• _Dataset items_
_ _ _ _ _ _ _

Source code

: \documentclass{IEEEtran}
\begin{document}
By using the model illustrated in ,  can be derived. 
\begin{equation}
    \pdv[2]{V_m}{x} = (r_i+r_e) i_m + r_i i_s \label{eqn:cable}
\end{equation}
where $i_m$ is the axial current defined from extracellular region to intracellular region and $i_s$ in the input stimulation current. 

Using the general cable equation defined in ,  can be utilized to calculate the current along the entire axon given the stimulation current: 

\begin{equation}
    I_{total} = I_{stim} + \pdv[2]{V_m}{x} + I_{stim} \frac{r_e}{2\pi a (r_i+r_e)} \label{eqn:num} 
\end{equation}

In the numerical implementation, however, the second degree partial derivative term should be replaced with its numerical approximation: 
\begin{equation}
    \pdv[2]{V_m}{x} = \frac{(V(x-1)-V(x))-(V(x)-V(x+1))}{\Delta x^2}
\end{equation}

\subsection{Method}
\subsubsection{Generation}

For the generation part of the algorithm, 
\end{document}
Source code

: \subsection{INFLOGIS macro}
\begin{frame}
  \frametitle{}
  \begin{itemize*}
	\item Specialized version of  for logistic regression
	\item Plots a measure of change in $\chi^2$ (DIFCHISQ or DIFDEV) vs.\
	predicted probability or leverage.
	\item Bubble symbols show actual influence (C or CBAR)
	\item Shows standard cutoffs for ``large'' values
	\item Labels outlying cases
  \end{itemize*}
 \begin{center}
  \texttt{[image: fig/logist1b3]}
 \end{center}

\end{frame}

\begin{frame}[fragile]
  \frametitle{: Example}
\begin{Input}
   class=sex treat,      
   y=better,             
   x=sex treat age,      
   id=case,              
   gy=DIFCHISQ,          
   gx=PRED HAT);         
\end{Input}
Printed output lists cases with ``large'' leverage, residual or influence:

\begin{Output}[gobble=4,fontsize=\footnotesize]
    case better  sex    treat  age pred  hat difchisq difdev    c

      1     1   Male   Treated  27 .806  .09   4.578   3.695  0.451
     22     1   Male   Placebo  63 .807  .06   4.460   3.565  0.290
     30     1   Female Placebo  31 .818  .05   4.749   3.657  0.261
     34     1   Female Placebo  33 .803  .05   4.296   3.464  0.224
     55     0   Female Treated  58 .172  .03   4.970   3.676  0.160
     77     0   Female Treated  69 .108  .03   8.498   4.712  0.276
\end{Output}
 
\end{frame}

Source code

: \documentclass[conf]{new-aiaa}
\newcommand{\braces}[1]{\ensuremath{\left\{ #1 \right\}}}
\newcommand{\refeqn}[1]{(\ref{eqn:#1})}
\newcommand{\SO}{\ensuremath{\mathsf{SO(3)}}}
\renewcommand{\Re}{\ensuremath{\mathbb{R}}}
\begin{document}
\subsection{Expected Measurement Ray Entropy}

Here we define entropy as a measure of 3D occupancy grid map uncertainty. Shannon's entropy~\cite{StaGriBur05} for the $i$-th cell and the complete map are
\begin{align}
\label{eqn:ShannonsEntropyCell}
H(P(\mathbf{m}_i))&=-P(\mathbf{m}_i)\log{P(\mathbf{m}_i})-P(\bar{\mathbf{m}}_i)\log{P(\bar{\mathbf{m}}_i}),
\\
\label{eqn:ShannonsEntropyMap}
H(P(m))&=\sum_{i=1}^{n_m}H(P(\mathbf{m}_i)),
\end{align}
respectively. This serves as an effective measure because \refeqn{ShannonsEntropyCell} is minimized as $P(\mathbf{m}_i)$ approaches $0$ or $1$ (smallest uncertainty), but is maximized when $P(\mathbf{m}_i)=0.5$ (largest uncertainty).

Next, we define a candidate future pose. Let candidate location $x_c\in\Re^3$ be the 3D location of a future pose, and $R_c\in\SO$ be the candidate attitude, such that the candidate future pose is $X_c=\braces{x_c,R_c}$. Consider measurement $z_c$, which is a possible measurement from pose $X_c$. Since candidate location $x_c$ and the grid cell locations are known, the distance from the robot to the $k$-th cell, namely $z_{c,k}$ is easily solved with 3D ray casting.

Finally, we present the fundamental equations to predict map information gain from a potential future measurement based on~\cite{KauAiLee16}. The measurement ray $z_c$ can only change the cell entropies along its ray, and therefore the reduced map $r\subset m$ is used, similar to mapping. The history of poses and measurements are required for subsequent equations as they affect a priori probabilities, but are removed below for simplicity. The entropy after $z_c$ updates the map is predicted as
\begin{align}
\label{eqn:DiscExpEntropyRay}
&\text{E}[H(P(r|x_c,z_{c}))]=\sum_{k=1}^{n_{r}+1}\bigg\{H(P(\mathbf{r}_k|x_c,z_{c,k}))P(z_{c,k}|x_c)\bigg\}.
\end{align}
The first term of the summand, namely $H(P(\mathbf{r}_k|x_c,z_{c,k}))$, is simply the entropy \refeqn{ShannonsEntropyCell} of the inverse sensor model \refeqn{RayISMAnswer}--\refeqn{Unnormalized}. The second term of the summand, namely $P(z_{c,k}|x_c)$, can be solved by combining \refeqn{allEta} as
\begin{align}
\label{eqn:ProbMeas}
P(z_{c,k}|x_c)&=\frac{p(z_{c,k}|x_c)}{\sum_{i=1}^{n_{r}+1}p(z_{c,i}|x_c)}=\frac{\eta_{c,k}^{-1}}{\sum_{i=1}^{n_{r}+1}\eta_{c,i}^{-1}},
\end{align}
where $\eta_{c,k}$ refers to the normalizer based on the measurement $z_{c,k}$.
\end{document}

_ _ _ _ _ _ _

• _The task_
Extract the entries above verbatim.

• _Answer section_
Source code

: \documentclass{IEEEtran}
\begin{document}
By using the model illustrated in ,  can be derived. 
\begin{equation}
    \pdv[2]{V_m}{x} = (r_i+r_e) i_m + r_i i_s \label{eqn:cable}
\end{equation}
where $i_m$ is the axial current defined from extracellular region to intracellular region and $i_s$ in the input stimulation current. 

Using the general cable equation defined in ,  can be utilized to calculate the current along the entire axon given the stimulation current: 

\begin{equation}
    I_{total} = I_{stim} + \pdv[2]{V_m}{x} + I_{stim} \frac{r_e}{2\pi a (r_i+r_e)} \label{eqn:num} 
\end{equation}

In the numerical implementation, however, the second degree partial derivative term should be replaced with its numerical approximation: 
\begin{equation}
    \pdv[2]{V_m}{x} = \frac{(V(x-1)-V(x))-(V(x)-V(x+1))}{\Delta x^2}
\end{equation}

\subsection{Method}
\subsubsection{Generation}

For the generation part of the algorithm, 
\end{document}
Source code

: \subsection{INFLOGIS macro}
\begin{frame}
  \frametitle{}
  \begin{itemize*}
	\item Specialized version of  for logistic regression
	\item Plots a measure of change in $\chi^2$ (DIFCHISQ or DIFDEV) vs.\
	predicted probability or leverage.
	\item Bubble symbols show actual influence (C or CBAR)
	\item Shows standard cutoffs for ``large'' values
	\item Labels outlying cases
  \end{itemize*}
 \begin{center}
  \texttt{[image: fig/logist1b3]}
 \end{center}

\end{frame}

\begin{frame}[fragile]
  \frametitle{: Example}
\begin{Input}
   class=sex treat,      
   y=better,             
   x=sex treat age,      
   id=case,              
   gy=DIFCHISQ,          
   gx=PRED HAT);         
\end{Input}
Printed output lists cases with ``large'' leverage, residual or influence:

\begin{Output}[gobble=4,fontsize=\footnotesize]
    case better  sex    treat  age pred  hat difchisq difdev    c

      1     1   Male   Treated  27 .806  .09   4.578   3.695  0.451
     22     1   Male   Placebo  63 .807  .06   4.460   3.565  0.290
     30     1   Female Placebo  31 .818  .05   4.749   3.657  0.261
     34     1   Female Placebo  33 .803  .05   4.296   3.464  0.224
     55     0   Female Treated  58 .172  .03   4.970   3.676  0.160
     77     0   Female Treated  69 .108  .03   8.498   4.712  0.276
\end{Output}
 
\end{frame}

Source code

: \documentclass[conf]{new-aiaa}
\newcommand{\braces}[1]{\ensuremath{\left\{ #1 \right\}}}
\newcommand{\refeqn}[1]{(\ref{eqn:#1})}
\newcommand{\SO}{\ensuremath{\mathsf{SO(3)}}}
\renewcommand{\Re}{\ensuremath{\mathbb{R}}}
\begin{document}
\subsection{Expected Measurement Ray Entropy}

Here we define entropy as a measure of 3D occupancy grid map uncertainty. Shannon's entropy~\cite{StaGriBur05} for the $i$-th cell and the complete map are
\begin{align}
\label{eqn:ShannonsEntropyCell}
H(P(\mathbf{m}_i))&=-P(\mathbf{m}_i)\log{P(\mathbf{m}_i})-P(\bar{\mathbf{m}}_i)\log{P(\bar{\mathbf{m}}_i}),
\\
\label{eqn:ShannonsEntropyMap}
H(P(m))&=\sum_{i=1}^{n_m}H(P(\mathbf{m}_i)),
\end{align}
respectively. This serves as an effective measure because \refeqn{ShannonsEntropyCell} is minimized as $P(\mathbf{m}_i)$ approaches $0$ or $1$ (smallest uncertainty), but is maximized when $P(\mathbf{m}_i)=0.5$ (largest uncertainty).

Next, we define a candidate future pose. Let candidate location $x_c\in\Re^3$ be the 3D location of a future pose, and $R_c\in\SO$ be the candidate attitude, such that the candidate future pose is $X_c=\braces{x_c,R_c}$. Consider measurement $z_c$, which is a possible measurement from pose $X_c$. Since candidate location $x_c$ and the grid cell locations are known, the distance from the robot to the $k$-th cell, namely $z_{c,k}$ is easily solved with 3D ray casting.

Finally, we present the fundamental equations to predict map information gain from a potential future measurement based on~\cite{KauAiLee16}. The measurement ray $z_c$ can only change the cell entropies along its ray, and therefore the reduced map $r\subset m$ is used, similar to mapping. The history of poses and measurements are required for subsequent equations as they affect a priori probabilities, but are removed below for simplicity. The entropy after $z_c$ updates the map is predicted as
\begin{align}
\label{eqn:DiscExpEntropyRay}
&\text{E}[H(P(r|x_c,z_{c}))]=\sum_{k=1}^{n_{r}+1}\bigg\{H(P(\mathbf{r}_k|x_c,z_{c,k}))P(z_{c,k}|x_c)\bigg\}.
\end{align}
The first term of the summand, namely $H(P(\mathbf{r}_k|x_c,z_{c,k}))$, is simply the entropy \refeqn{ShannonsEntropyCell} of the inverse sensor model \refeqn{RayISMAnswer}--\refeqn{Unnormalized}. The second term of the summand, namely $P(z_{c,k}|x_c)$, can be solved by combining \refeqn{allEta} as
\begin{align}
\label{eqn:ProbMeas}
P(z_{c,k}|x_c)&=\frac{p(z_{c,k}|x_c)}{\sum_{i=1}^{n_{r}+1}p(z_{c,i}|x_c)}=\frac{\eta_{c,k}^{-1}}{\sum_{i=1}^{n_{r}+1}\eta_{c,i}^{-1}},
\end{align}
where $\eta_{c,k}$ refers to the normalizer based on the measurement $z_{c,k}$.
\end{document}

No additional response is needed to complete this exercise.